++++ Stored data

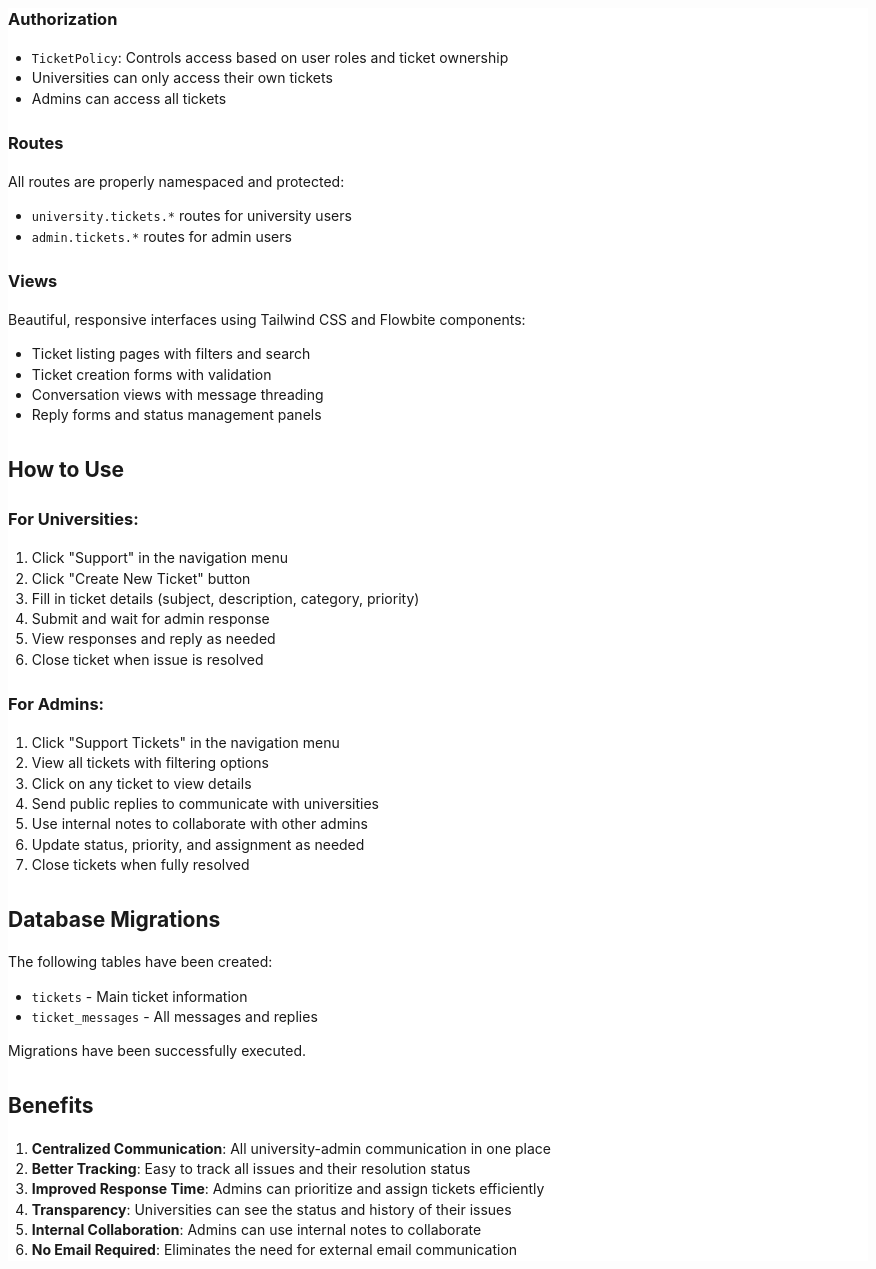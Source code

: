 ### Authorization
- `TicketPolicy`: Controls access based on user roles and ticket ownership
- Universities can only access their own tickets
- Admins can access all tickets

### Routes
All routes are properly namespaced and protected:
- `university.tickets.*` routes for university users
- `admin.tickets.*` routes for admin users

### Views
Beautiful, responsive interfaces using Tailwind CSS and Flowbite components:
- Ticket listing pages with filters and search
- Ticket creation forms with validation
- Conversation views with message threading
- Reply forms and status management panels

## How to Use

### For Universities:
1. Click "Support" in the navigation menu
2. Click "Create New Ticket" button
3. Fill in ticket details (subject, description, category, priority)
4. Submit and wait for admin response
5. View responses and reply as needed
6. Close ticket when issue is resolved

### For Admins:
1. Click "Support Tickets" in the navigation menu
2. View all tickets with filtering options
3. Click on any ticket to view details
4. Send public replies to communicate with universities
5. Use internal notes to collaborate with other admins
6. Update status, priority, and assignment as needed
7. Close tickets when fully resolved

## Database Migrations
The following tables have been created:
- `tickets` - Main ticket information
- `ticket_messages` - All messages and replies

Migrations have been successfully executed.

## Benefits
1. **Centralized Communication**: All university-admin communication in one place
2. **Better Tracking**: Easy to track all issues and their resolution status
3. **Improved Response Time**: Admins can prioritize and assign tickets efficiently
4. **Transparency**: Universities can see the status and history of their issues
5. **Internal Collaboration**: Admins can use internal notes to collaborate
6. **No Email Required**: Eliminates the need for external email communication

++++++++

Exercise prompt: Once more, please print the whole listing exactly, omitting each image.

Task solution:
Source code

: ### Authorization
- `TicketPolicy`: Controls access based on user roles and ticket ownership
- Universities can only access their own tickets
- Admins can access all tickets

### Routes
All routes are properly namespaced and protected:
- `university.tickets.*` routes for university users
- `admin.tickets.*` routes for admin users

### Views
Beautiful, responsive interfaces using Tailwind CSS and Flowbite components:
- Ticket listing pages with filters and search
- Ticket creation forms with validation
- Conversation views with message threading
- Reply forms and status management panels

## How to Use

### For Universities:
1. Click "Support" in the navigation menu
2. Click "Create New Ticket" button
3. Fill in ticket details (subject, description, category, priority)
4. Submit and wait for admin response
5. View responses and reply as needed
6. Close ticket when issue is resolved

### For Admins:
1. Click "Support Tickets" in the navigation menu
2. View all tickets with filtering options
3. Click on any ticket to view details
4. Send public replies to communicate with universities
5. Use internal notes to collaborate with other admins
6. Update status, priority, and assignment as needed
7. Close tickets when fully resolved

## Database Migrations
The following tables have been created:
- `tickets` - Main ticket information
- `ticket_messages` - All messages and replies

Migrations have been successfully executed.

## Benefits
1. **Centralized Communication**: All university-admin communication in one place
2. **Better Tracking**: Easy to track all issues and their resolution status
3. **Improved Response Time**: Admins can prioritize and assign tickets efficiently
4. **Transparency**: Universities can see the status and history of their issues
5. **Internal Collaboration**: Admins can use internal notes to collaborate
6. **No Email Required**: Eliminates the need for external email communication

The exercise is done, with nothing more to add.